# Karzai "Very Angry" with Taliban Arrest



## AWP (Mar 16, 2010)

So, our ally is holding secret peace talks with the bad guys and then has the nerve to get pissy with us and Pakistan  when the Pakistanis pick him up? While I'm sure the Pakistanis are playing their usual games of keeping the pot from boiling over, the Afghans need to get a clue.

http://www.foxnews.com/story/0,2933,589405,00.html?test=latestnews



> KABUL —  The Afghan government was holding secret talks with the Taliban's No. 2 when he was captured in Pakistan, and the arrest infuriated President Hamid Karzai, according to one of Karzai's advisers.
> 
> The detention of Mullah Abdul Ghani Baradar — second in the Taliban only to one-eyed Mullah Mohammed Omar — has raised new questions about whether the U.S. is willing to back peace discussions with leaders who harbored the terrorists behind the Sept. 11 attacks.


----------



## Rock42 (Mar 16, 2010)

Karzai is just as corrupt as the Taliban, everyone has a price.
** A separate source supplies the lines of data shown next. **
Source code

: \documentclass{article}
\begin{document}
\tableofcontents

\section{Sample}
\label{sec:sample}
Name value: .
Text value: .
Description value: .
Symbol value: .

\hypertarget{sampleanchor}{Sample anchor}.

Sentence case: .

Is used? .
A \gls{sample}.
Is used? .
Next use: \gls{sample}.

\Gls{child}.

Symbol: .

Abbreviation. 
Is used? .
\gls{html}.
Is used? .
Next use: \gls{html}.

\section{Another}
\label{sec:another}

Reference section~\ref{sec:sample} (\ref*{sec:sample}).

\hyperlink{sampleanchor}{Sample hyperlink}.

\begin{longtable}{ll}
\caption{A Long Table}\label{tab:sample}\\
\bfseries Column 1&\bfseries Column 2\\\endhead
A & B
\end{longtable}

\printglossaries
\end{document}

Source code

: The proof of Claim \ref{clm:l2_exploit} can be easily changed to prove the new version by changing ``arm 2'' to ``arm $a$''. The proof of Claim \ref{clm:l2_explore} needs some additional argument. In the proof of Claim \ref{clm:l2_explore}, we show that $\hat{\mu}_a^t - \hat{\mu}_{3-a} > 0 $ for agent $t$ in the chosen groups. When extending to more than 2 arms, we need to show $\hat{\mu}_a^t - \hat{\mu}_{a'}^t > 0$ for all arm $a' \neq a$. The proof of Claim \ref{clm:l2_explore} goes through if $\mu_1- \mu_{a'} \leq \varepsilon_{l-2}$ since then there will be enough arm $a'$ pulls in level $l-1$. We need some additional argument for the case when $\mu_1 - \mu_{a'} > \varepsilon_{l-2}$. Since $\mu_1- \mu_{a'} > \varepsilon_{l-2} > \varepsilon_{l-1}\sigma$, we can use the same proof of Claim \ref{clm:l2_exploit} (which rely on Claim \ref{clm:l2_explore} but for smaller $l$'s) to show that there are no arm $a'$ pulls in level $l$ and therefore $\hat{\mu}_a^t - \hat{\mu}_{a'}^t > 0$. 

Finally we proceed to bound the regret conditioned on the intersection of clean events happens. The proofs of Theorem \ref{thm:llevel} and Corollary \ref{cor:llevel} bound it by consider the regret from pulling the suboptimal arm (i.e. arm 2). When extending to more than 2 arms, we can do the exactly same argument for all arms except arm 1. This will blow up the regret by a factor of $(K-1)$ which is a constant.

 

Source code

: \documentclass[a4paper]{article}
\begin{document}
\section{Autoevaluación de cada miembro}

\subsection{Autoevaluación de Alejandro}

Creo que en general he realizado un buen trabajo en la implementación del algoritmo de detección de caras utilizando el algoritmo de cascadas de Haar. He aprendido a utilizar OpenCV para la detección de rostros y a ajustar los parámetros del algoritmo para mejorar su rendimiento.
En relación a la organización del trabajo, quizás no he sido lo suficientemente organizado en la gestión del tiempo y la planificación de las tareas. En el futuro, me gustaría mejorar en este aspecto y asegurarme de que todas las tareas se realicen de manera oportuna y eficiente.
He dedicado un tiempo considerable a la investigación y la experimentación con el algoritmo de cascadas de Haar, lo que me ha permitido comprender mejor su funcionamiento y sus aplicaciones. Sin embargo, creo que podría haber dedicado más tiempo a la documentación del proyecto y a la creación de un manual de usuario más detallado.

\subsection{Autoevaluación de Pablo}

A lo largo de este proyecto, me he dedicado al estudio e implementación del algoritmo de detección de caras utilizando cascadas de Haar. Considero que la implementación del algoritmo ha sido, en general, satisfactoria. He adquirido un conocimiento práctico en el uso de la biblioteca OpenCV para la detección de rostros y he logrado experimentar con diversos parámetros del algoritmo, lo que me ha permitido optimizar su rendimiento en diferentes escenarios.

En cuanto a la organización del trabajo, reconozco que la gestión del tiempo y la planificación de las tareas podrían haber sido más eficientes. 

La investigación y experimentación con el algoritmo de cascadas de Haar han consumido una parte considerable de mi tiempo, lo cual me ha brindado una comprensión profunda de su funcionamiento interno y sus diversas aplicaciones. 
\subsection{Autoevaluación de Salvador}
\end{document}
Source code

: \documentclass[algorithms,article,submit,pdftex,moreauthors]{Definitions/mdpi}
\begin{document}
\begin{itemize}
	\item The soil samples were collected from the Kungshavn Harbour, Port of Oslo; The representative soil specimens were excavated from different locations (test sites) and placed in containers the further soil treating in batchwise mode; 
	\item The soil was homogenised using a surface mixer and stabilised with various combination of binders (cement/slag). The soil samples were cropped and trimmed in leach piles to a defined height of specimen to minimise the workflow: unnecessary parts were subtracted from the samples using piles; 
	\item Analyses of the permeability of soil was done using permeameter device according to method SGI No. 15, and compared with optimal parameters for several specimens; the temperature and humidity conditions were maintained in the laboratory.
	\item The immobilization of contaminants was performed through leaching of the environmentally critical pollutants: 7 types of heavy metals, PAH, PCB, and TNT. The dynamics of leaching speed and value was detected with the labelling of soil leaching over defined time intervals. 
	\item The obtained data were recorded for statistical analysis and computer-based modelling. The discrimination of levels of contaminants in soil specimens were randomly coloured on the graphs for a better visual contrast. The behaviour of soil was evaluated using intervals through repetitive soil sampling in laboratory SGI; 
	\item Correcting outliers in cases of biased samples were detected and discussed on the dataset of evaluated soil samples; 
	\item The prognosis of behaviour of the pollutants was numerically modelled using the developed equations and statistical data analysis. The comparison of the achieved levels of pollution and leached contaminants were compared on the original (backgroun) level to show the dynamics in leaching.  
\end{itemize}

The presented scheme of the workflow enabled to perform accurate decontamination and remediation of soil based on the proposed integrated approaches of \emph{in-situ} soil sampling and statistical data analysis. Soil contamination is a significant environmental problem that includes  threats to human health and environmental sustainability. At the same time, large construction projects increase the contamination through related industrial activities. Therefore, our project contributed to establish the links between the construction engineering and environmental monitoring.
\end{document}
He sold his soul a long time ago.


----------



## HOLLiS (Mar 16, 2010)

Kind of like when various agencies are suppose to work together, but have their own agendas, political goals and do not communicate with each other on cooperation.   Too many people have their fingers in making the pie, it will probably come out of the oven as mush.


----------



## pardus (Mar 16, 2010)

Fuck Karzai, sometimes I think that prick is trying to get overthrown or at the least knows he's going to loose sooner or later so is hedging his bets with his new masters.


----------



## varsity (Mar 18, 2010)

HOLLiS said:


> Kind of like when various agencies are suppose to work together, but have their own agendas, political goals and do not communicate with each other on cooperation.   Too many people have their fingers in making the pie, it will probably come out of the oven as mush.


 
You couldn't have put that any better.  I think you just summed up one of the primary problems with the way we do business.


----------